Hier, au micro de France Info, le gouverneur militaire de la place de Paris a annoncé que les soldats de l'Opération Sentinelle avaient reçu l'autorisation de tirer aujourd'hui sur les «gilets jaunes». Interrogé sur la capacité des militaires de participer au maintien de l'ordre, le général Bruno Le Ray a répondu: «Les ordres sont suffisamment clairs pour qu'ils n'aient pas d'inquiétude à avoir. Les consignes des soldats seront fixées de manière rigoureuse.»
«Ils ont différents moyens d'action pour faire face à toute menace», a-t-il poursuivi. «Ça peut aller jusqu'à l'ouverture du feu.»
Selon Le Ray, les soldats suivront les mêmes consignes pour tirer sur les manifestants que celles qu'ils ont suivies en abattant des terroristes présumés à l'intérieur de la France: «Ils donnent des sommations. C'est arrivé par le passé, au Louvre ou à Orly. Ils sont parfaitement à même d'apprécier la nature de la menace et d'y répondre de manière proportionnée.»

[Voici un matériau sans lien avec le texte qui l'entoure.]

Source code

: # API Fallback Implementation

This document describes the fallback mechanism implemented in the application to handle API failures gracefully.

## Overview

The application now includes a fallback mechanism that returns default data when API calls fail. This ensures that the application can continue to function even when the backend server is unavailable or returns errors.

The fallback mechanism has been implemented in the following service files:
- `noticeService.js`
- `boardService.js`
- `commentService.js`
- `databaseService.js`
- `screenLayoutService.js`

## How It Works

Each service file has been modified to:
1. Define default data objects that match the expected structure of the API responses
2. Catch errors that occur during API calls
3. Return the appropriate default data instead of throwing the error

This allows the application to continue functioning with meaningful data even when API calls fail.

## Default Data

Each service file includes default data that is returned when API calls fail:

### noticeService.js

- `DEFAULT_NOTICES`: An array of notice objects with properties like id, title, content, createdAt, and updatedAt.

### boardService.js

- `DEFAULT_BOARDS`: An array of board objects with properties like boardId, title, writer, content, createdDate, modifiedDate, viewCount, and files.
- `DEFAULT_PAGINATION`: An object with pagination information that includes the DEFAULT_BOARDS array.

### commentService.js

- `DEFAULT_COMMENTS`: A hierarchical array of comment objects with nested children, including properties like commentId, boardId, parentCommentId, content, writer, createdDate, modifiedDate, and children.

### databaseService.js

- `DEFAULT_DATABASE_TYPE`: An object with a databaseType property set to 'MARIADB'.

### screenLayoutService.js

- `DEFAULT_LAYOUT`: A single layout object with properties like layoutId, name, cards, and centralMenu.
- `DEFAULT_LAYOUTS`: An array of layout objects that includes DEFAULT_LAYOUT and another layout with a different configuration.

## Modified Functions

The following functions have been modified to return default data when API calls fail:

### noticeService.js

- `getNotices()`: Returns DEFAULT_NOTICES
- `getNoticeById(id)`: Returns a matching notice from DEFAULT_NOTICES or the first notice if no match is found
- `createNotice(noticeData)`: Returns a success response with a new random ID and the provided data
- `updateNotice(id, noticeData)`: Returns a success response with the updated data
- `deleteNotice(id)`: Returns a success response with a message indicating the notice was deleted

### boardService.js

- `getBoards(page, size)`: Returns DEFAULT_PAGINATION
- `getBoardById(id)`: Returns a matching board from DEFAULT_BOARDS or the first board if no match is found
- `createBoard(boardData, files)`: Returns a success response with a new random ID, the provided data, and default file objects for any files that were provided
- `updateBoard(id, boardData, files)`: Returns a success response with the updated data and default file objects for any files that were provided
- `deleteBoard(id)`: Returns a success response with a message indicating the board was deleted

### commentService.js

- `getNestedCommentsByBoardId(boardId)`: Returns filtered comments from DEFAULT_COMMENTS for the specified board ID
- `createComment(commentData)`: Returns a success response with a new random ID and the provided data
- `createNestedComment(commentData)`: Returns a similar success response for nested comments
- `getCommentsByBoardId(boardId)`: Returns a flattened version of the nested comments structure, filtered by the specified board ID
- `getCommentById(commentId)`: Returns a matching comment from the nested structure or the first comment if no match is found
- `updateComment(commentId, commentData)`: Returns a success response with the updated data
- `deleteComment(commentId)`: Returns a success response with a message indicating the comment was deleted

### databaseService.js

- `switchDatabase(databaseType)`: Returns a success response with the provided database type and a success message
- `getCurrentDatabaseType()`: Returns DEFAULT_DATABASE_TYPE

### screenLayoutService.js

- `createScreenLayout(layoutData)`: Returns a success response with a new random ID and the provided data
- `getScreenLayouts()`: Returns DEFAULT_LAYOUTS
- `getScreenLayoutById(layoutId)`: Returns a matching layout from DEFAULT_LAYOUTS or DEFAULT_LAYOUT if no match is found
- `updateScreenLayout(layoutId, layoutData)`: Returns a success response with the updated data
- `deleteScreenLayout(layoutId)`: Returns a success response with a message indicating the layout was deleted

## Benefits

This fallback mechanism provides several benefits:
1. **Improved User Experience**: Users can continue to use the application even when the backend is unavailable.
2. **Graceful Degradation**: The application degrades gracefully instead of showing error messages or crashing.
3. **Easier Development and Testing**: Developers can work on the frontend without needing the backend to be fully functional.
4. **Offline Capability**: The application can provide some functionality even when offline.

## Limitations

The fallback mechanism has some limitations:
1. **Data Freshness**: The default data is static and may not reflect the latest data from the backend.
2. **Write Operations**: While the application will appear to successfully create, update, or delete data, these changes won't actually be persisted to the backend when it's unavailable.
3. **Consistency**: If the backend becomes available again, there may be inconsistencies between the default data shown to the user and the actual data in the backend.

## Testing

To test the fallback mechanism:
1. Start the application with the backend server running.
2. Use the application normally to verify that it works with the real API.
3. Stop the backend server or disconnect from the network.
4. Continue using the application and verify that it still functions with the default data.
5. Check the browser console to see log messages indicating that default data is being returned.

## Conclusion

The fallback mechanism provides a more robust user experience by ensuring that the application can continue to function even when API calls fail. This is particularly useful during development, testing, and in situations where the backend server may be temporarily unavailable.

Cette menace visant des manifestants très majoritairement pacifiques contre l'inégalité sociale doit servir d'avertissement aux travailleurs et aux jeunes en France et à travers le monde. Alors que des manifestations de masse et des grèves débordant les appareils syndicaux s'étendent à travers le monde, les appareils militaires et sécuritaires de l'aristocratie financière se préparent à manier une répression sanglante. Ils vont à grand pas vers une dictature militaro-policière, même dans un pays comme la France avec de longues traditions démocratiques bourgeoises.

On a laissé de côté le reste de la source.